Yaklaşık yetmiş beş ayette direkt ve üçyüze yakın ayette de ‘dolaylı’ olarak “akla” yapılan atıf uyarınca nasiplilerinin aklen, zihnen, ruhen ve bedenen “diri” olmaları gerektiğinin bilinci içinde bir yolculuğa çıkalım istiyorum bu yazımızda zihnimize iftar ettirebilmek için.
“Zihne iftar ettirmek” kelimesini bilinçli olarak kullandım zira bizler varolanı işlevsel hale getirip daha aktif kullanmak yerine, Allah’tan daha çok akıl isteyen bir toplumun kültürü içinde yaşam sürüyoruz. Ama kelimelerin anayurdu olan Kitabullah, ‘akıl’ kelimesini hiçbir ayette yalın halde kullanmaz; aklın ancak faal iken kıymetli olduğunu, varlığından ziyade işlevinin ön planda olması gerektiğine atıflar yaparak, insanların en kötüsünün ‘aklını kullanmayanlar’ olduğunu ısrarla vurgular.
Kitabullahtaki akla dair betimlelerden yola çıkarak diyebiliriz ki; akıl, nerede ve nasıl davranacağını ayarlama ve belirleme melekesi; doğru ile yanlışı, iyi ile kötüyü, hayır ve şerri birbirinden ayırt edebilme yetisi; hüküm verme yeteneğidir.
Öyleyse en kısa tabiri ile akletmeyi ‘düşünme’ olarak tabir edebiliriz.
Yani kelimenin kökü itibariyle ‘düş kurabilme’, hayal edebilme yetisi.
Hayal edebilme yetisine de örnek olarak çok uzaklardan yükselen dumanları fark eden insanın orda yanan ateşi göremese dahi, ateşin varlığını hayal ederek düşünmesi ve ateşin ordaki varlığına kanaat getirmesini verebiliriz sanırım.
Bu basit örnek de bize gösteriyor ki; insan, lütfedilen akledebilme yeteneğinin sunduğu hayal edebilme melekesi ile de yaratılmışlar içinde müstesna bir yere sahiptir. Yani insanı eşref-i mahlukat kılan ve yaratılmışlar içinde en müstesna yere oturtan en önemli vasfı aklı ve bu nimetin sağladığı düşünebilme yeteneğidir.
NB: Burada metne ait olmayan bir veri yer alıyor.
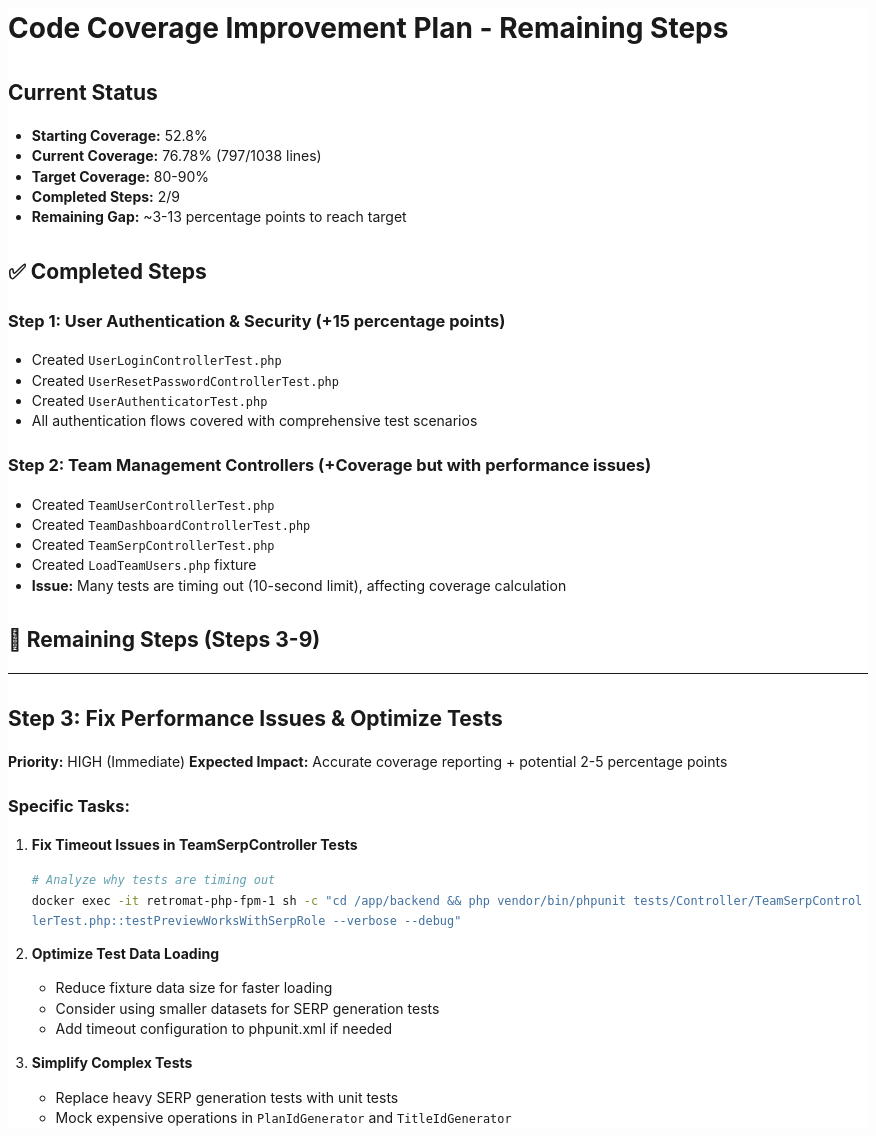 # Code Coverage Improvement Plan - Remaining Steps

## Current Status
- **Starting Coverage:** 52.8%
- **Current Coverage:** 76.78% (797/1038 lines)
- **Target Coverage:** 80-90%
- **Completed Steps:** 2/9
- **Remaining Gap:** ~3-13 percentage points to reach target

## ✅ Completed Steps

### Step 1: User Authentication & Security (+15 percentage points)
- Created `UserLoginControllerTest.php`
- Created `UserResetPasswordControllerTest.php`  
- Created `UserAuthenticatorTest.php`
- All authentication flows covered with comprehensive test scenarios

### Step 2: Team Management Controllers (+Coverage but with performance issues)
- Created `TeamUserControllerTest.php`
- Created `TeamDashboardControllerTest.php`
- Created `TeamSerpControllerTest.php`
- Created `LoadTeamUsers.php` fixture
- **Issue:** Many tests are timing out (10-second limit), affecting coverage calculation

## 🔄 Remaining Steps (Steps 3-9)

---

## Step 3: Fix Performance Issues & Optimize Tests
**Priority:** HIGH (Immediate)
**Expected Impact:** Accurate coverage reporting + potential 2-5 percentage points

### Specific Tasks:
1. **Fix Timeout Issues in TeamSerpController Tests**
   ```bash
   # Analyze why tests are timing out
   docker exec -it retromat-php-fpm-1 sh -c "cd /app/backend && php vendor/bin/phpunit tests/Controller/TeamSerpControllerTest.php::testPreviewWorksWithSerpRole --verbose --debug"
   ```

2. **Optimize Test Data Loading**
   - Reduce fixture data size for faster loading
   - Consider using smaller datasets for SERP generation tests
   - Add timeout configuration to phpunit.xml if needed

3. **Simplify Complex Tests**
   - Replace heavy SERP generation tests with unit tests
   - Mock expensive operations in `PlanIdGenerator` and `TitleIdGenerator`
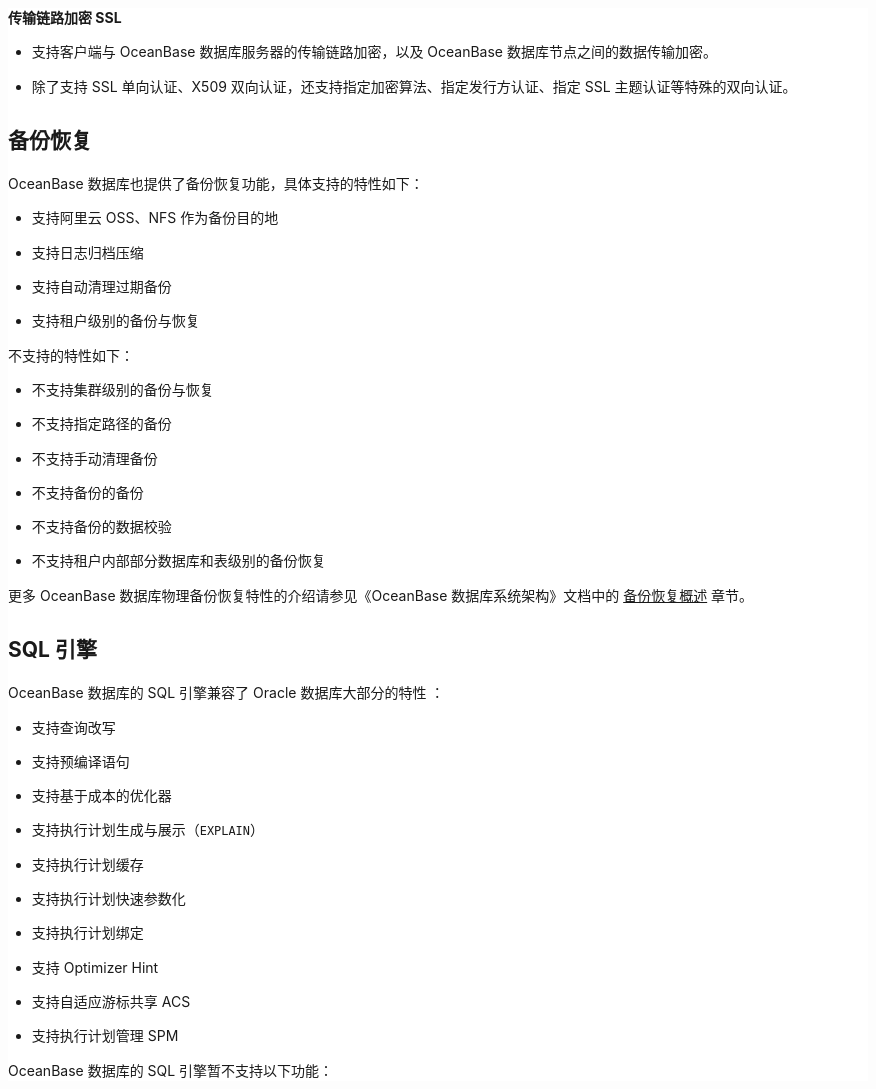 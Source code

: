 **传输链路加密 SSL**

* 支持客户端与 OceanBase 数据库服务器的传输链路加密，以及 OceanBase 数据库节点之间的数据传输加密。

* 除了支持 SSL 单向认证、X509 双向认证，还支持指定加密算法、指定发行方认证、指定 SSL 主题认证等特殊的双向认证。

## 备份恢复

OceanBase 数据库也提供了备份恢复功能，具体支持的特性如下：

* 支持阿里云 OSS、NFS 作为备份目的地

* 支持日志归档压缩

* 支持自动清理过期备份

* 支持租户级别的备份与恢复

不支持的特性如下：

* 不支持集群级别的备份与恢复

* 不支持指定路径的备份

* 不支持手动清理备份

* 不支持备份的备份

* 不支持备份的数据校验

* 不支持租户内部部分数据库和表级别的备份恢复

更多 OceanBase 数据库物理备份恢复特性的介绍请参见《OceanBase 数据库系统架构》文档中的 [备份恢复概述](../../700.reference/100.oceanbase-database-concepts/1000.high-data-reliability-and-availability/500.backup-and-recovery/100.backup-and-recovery-overview.md) 章节。

## SQL 引擎

OceanBase 数据库的 SQL 引擎兼容了 Oracle 数据库大部分的特性 ：

* 支持查询改写

* 支持预编译语句

* 支持基于成本的优化器

* 支持执行计划生成与展示（`EXPLAIN`）

* 支持执行计划缓存

* 支持执行计划快速参数化

* 支持执行计划绑定

* 支持 Optimizer Hint

* 支持自适应游标共享 ACS

* 支持执行计划管理 SPM

OceanBase 数据库的 SQL 引擎暂不支持以下功能：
Tam da bu noktada akla ciddi bir tefekkür isteyen bir soru geliyor;
“Nasıl bir akıl?”
Öyle ya, herkes “akıllı” ve bu nimet yaratıcının ‘adl’ sıfatı uyarınca kimseye eksik veya fazla verilmiyor.
Hemen ikinci soru;
Herkeste akıl olduğu halde bunca can kırığımız, hayal kırıklığımız ve bugünkü ahvalimiz neden?
İşte bu iki soruya verilecek cevap, aslında akıl nimetinin nasıl olması gerektiğine ve ne şekilde kullanılmasını izah ederek; nihayetinde bu nimetle ya meleklerin secde ettiği makama yükselme ya da aşağıların en aşağısına düşmesine dair bir yol haritası sunuyor.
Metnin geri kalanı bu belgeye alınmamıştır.